## Activity
What lines of the data below hold the string "step"? Copy each one out.

[Start of Attachment]

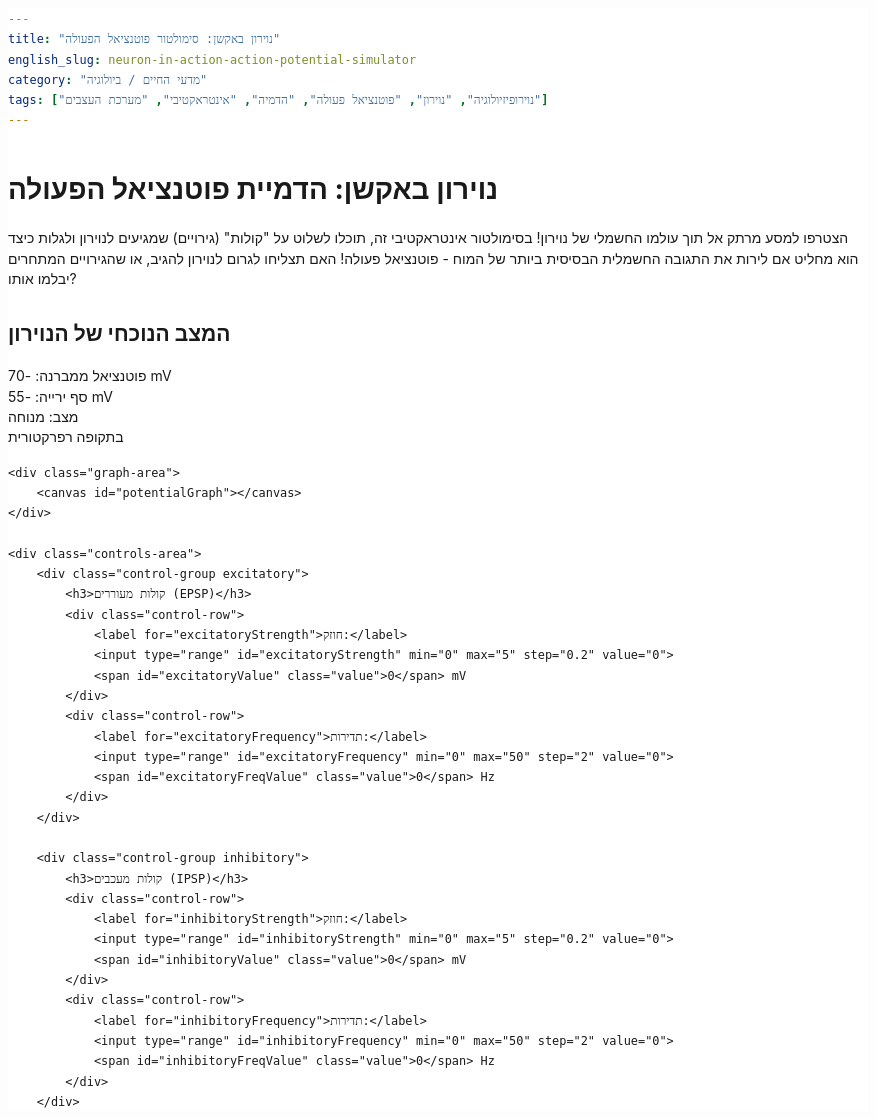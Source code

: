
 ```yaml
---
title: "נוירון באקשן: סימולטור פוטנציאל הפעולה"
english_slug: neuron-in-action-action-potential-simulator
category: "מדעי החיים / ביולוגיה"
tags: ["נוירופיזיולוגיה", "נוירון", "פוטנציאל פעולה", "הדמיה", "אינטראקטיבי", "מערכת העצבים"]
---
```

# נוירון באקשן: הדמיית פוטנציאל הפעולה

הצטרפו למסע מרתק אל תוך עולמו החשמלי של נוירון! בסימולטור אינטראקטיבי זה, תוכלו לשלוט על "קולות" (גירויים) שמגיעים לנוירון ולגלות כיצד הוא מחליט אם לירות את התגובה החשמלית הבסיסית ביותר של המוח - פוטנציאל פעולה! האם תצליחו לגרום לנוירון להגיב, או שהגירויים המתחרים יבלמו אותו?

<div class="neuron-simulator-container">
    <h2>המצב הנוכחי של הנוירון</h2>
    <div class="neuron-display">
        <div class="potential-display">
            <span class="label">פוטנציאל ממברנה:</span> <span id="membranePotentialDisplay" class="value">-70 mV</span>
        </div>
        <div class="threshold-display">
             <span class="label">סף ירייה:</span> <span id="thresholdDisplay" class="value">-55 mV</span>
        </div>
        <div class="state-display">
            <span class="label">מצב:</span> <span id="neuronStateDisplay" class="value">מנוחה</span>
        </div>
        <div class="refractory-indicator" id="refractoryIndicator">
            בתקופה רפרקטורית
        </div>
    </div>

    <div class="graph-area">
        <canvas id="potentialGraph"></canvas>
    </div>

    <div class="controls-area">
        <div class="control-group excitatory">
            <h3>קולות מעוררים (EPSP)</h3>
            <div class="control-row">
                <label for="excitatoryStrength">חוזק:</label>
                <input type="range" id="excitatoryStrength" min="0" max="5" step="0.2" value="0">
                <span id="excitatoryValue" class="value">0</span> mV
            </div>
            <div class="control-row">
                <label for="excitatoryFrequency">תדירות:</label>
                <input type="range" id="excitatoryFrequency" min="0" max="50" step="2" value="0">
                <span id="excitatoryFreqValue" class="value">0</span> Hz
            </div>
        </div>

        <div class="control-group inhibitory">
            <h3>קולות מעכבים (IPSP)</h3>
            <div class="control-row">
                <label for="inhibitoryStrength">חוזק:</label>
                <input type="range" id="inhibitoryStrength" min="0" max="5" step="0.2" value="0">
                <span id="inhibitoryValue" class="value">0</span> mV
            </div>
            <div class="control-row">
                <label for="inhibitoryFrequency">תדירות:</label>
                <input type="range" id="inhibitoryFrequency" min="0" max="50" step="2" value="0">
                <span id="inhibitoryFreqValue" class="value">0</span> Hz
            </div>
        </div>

[End of Attachment]
[Start of Attachment]

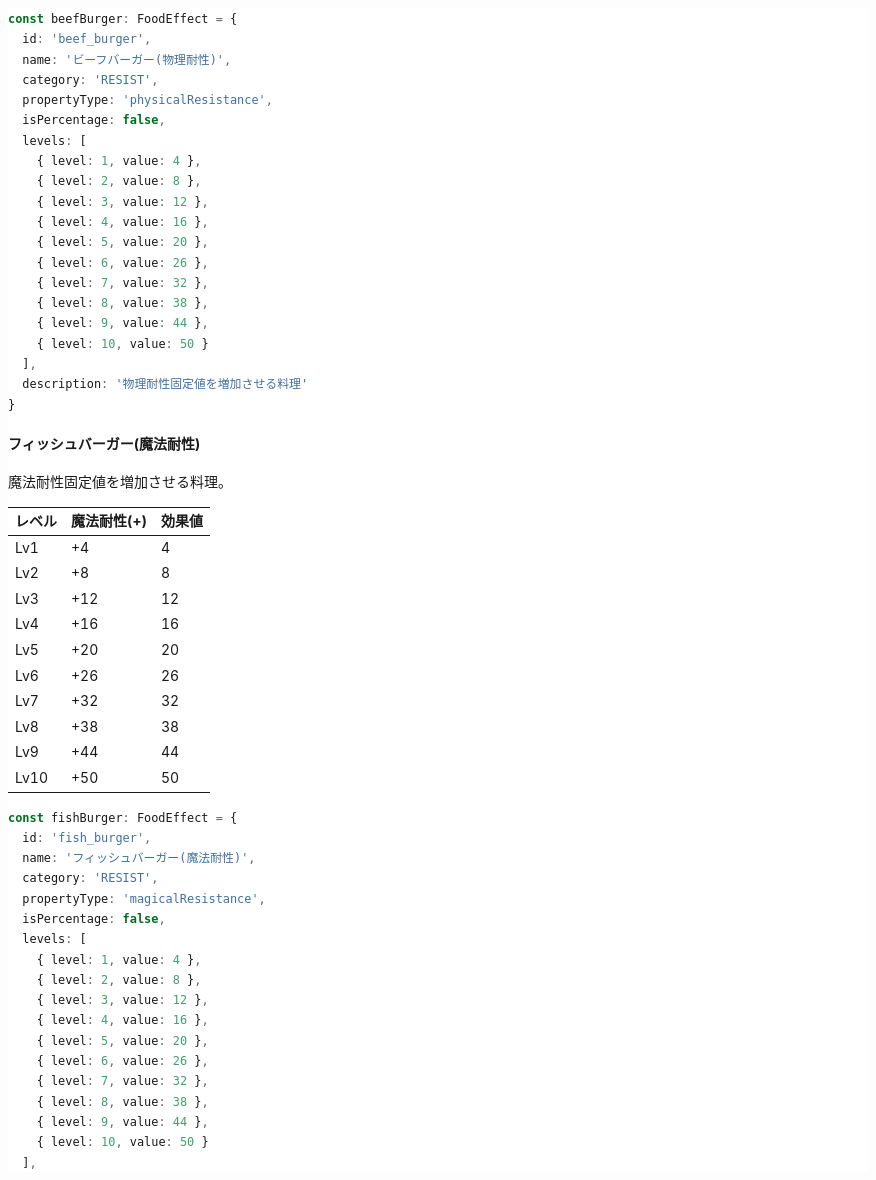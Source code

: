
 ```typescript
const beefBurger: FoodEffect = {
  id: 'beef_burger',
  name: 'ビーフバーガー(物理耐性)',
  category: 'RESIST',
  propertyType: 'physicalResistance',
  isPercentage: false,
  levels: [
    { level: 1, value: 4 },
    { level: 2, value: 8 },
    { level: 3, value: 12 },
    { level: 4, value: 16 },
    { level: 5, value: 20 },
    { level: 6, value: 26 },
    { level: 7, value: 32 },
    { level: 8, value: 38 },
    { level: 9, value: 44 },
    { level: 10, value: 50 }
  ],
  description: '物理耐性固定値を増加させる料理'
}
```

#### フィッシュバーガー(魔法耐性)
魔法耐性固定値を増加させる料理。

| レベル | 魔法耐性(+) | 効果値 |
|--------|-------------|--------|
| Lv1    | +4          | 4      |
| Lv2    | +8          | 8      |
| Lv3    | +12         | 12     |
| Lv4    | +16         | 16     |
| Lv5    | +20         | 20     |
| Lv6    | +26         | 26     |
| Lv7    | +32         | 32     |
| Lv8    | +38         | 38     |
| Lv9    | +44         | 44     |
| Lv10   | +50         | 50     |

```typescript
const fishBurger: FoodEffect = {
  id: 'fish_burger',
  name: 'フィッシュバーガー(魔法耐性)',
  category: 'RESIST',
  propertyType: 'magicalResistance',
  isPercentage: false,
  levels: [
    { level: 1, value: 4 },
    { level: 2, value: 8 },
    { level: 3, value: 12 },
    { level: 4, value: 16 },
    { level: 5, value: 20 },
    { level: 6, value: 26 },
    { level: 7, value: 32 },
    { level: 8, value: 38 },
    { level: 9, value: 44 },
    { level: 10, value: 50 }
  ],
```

[End of Attachment]

## Your solution
                <input type="range" id="excitatoryStrength" min="0" max="5" step="0.2" value="0">
                <input type="range" id="excitatoryFrequency" min="0" max="50" step="2" value="0">
                <input type="range" id="inhibitoryStrength" min="0" max="5" step="0.2" value="0">
                <input type="range" id="inhibitoryFrequency" min="0" max="50" step="2" value="0">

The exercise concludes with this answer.